WnW 1.1 Say Nothing

I read the name of the pub for the third time, “Raise Your Spirits”. The neon sign presented a pixie lifting a martini glass twice her size. I leaned against the bike rack in front of the place and swiped aimlessly on my phone, reading tabloid headlines: “Mayor Bell recorded dumping trash in the river! But is the footage real??”

Someone passed by me and entered the pub. For a moment, a dull roar was magnified from inside, like a lion deep inside its den. Nice and welcoming. I slowly let out a sigh. I really didn’t want to go in there. A drop of water plopped onto my screen, warping a grainy photo of urban legend. Looking up, I saw that dark rain clouds were crowding out the remaining evening light. My ultimatum, I supposed. 

“Fake it til you break it,” I muttered and entered the pub.

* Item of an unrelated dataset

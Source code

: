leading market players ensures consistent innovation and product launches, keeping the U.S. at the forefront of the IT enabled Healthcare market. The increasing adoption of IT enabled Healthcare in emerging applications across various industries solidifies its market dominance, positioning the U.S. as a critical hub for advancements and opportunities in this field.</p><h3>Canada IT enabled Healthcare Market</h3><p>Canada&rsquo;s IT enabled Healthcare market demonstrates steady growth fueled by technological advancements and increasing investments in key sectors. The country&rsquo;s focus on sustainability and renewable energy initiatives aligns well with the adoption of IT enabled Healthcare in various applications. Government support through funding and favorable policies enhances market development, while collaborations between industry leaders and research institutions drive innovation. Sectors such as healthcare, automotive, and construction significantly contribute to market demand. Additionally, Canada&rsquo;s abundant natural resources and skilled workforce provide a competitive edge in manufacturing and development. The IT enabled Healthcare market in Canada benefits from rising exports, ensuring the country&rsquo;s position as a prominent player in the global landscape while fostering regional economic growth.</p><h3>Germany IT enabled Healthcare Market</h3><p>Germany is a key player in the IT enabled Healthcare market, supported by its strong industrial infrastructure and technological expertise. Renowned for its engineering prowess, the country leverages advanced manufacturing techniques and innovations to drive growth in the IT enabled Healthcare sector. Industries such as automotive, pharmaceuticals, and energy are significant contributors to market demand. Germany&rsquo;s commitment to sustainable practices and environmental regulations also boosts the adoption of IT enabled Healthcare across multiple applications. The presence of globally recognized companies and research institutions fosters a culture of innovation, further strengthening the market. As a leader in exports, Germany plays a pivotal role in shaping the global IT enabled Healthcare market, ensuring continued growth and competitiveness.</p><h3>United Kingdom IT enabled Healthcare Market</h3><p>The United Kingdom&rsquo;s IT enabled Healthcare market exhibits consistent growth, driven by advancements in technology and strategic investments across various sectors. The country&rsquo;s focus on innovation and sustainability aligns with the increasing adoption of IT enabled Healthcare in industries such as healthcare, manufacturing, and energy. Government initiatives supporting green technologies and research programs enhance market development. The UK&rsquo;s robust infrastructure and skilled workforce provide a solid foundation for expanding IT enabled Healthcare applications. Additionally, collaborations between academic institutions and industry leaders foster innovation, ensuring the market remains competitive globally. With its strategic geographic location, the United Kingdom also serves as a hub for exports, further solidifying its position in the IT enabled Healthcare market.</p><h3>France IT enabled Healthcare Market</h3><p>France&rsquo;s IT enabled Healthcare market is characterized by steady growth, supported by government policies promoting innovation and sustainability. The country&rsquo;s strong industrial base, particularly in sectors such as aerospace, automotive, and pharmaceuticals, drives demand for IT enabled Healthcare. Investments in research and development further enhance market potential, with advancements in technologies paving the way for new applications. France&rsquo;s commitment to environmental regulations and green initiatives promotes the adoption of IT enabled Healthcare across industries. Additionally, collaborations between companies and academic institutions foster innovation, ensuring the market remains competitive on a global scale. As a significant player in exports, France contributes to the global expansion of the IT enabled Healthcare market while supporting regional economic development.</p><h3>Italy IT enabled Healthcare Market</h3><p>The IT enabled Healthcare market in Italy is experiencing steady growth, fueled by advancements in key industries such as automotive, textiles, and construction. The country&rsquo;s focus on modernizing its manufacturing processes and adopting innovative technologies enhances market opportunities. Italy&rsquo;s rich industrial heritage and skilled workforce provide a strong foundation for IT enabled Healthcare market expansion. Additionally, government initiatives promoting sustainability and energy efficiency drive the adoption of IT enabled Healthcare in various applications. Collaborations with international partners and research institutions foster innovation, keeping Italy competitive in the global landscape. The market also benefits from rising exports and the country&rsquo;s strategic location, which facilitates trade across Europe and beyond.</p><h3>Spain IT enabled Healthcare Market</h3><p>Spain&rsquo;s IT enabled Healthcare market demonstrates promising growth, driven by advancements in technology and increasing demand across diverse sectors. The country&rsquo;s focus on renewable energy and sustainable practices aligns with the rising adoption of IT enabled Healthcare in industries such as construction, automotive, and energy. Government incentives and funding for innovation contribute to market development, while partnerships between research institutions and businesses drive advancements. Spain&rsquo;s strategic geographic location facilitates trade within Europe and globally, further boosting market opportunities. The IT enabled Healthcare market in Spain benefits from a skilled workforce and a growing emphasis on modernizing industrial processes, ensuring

The interior was dimly lit with coloured lights. Tables and booths were filled with people drinking and talking. Occasionally a loud cheer would erupt from the pub goers. It didn’t matter where it started, the entire place would echo the cheer at a volume that made me flinch. 

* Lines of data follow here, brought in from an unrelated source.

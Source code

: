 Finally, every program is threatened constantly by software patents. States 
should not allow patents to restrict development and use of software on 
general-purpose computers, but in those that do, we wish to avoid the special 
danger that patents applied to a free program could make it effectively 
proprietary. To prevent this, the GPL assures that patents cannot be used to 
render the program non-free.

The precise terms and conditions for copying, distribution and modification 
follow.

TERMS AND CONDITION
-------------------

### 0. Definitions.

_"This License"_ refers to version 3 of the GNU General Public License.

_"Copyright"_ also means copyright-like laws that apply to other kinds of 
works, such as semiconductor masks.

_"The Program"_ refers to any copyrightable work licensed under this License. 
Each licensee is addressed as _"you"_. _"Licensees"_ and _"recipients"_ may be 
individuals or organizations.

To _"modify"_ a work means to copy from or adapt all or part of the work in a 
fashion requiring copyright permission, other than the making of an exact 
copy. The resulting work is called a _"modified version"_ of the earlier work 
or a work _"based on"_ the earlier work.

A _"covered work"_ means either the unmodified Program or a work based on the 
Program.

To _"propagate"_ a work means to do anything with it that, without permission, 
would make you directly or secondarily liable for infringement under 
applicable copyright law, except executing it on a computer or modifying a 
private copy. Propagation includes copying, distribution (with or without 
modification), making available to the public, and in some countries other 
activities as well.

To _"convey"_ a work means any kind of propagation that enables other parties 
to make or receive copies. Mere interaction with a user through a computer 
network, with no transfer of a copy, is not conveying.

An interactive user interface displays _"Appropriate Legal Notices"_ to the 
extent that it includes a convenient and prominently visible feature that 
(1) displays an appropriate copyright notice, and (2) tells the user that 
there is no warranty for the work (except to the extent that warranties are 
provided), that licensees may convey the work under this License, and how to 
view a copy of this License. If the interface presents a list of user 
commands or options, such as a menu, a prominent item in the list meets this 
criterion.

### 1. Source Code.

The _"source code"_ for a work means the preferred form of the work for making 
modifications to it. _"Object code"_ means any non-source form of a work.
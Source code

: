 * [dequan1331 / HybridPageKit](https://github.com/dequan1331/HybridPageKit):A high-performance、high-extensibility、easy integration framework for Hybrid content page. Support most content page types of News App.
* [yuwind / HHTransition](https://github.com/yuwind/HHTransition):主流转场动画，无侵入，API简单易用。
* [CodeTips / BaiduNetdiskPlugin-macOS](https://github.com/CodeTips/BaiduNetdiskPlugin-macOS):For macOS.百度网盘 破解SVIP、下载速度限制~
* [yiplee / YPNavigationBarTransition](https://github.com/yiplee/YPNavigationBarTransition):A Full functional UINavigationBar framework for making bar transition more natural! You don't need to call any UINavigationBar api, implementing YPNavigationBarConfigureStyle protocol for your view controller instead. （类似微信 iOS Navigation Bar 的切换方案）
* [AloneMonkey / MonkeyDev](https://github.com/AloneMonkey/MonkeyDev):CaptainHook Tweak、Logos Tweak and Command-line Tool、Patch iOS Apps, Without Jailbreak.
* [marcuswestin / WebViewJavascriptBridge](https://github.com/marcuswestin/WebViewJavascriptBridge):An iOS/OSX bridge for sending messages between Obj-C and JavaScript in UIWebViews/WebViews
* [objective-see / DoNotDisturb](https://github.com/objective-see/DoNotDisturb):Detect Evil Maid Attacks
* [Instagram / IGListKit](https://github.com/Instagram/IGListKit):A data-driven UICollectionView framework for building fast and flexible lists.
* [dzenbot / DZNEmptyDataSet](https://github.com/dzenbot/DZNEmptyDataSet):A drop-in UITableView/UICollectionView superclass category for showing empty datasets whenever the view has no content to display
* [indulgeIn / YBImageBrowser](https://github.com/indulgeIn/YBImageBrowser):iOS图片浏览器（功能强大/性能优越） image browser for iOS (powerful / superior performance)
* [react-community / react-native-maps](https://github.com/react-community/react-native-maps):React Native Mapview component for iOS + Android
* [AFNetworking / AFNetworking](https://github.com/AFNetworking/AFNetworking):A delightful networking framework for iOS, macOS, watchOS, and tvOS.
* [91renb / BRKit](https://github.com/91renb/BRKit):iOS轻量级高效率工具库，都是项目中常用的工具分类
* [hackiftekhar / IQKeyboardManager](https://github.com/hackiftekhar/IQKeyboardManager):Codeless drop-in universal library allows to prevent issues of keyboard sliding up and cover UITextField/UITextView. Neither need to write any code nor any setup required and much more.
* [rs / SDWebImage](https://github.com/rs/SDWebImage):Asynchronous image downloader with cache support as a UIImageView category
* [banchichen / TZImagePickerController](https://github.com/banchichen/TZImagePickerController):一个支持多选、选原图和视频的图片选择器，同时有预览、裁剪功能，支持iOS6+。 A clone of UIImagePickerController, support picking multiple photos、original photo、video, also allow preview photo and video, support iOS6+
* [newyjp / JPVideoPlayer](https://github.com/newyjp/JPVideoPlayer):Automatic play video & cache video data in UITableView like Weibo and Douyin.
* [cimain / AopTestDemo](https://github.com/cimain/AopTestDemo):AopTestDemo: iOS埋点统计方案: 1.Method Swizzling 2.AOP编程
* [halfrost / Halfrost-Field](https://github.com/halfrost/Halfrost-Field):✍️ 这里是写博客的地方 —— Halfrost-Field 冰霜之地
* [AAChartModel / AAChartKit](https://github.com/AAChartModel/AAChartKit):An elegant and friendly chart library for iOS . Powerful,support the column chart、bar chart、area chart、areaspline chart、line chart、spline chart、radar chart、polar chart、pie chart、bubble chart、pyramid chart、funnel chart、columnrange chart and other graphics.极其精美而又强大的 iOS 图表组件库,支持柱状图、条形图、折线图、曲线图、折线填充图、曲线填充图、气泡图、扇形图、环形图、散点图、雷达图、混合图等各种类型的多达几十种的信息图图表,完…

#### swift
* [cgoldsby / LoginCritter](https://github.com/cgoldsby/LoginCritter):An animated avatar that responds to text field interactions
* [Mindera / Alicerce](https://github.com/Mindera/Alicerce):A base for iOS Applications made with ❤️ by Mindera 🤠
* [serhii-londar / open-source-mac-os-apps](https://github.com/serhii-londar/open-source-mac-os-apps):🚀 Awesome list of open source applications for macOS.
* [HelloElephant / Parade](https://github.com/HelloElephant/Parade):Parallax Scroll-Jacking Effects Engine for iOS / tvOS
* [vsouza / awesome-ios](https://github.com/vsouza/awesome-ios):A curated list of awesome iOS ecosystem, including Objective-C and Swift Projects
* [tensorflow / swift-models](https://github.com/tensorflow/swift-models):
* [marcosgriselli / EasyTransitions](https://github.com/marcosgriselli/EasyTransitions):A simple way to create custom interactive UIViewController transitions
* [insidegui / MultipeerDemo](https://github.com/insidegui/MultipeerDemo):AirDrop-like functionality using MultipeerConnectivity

I saw Mac sitting at the bar, surrounded by people that all wanted to talk to him. He’d grown out his hair a little, from a buzz to a short wavy length. Somehow he was achieving the impossible feat of looking focused and attentive to every one of his friends while switching between six different conversations. Even though I’d barely seen Mac since high school, that hadn’t changed. Mac could handle an entire room talking to him at once, and would be able to tell you later that he liked the outfit you were wearing that day. He noticed me staring at him from the entrance and gave me a small, private smile. He beckoned me over to the bar.

“Hey, Nick,” Mac beamed at me as I approached. “Glad you could make it!”

I was painfully aware that I had become the focus point for his nearby friends. I sat down beside Mac and another man. I nodded. “Congrats on the job.”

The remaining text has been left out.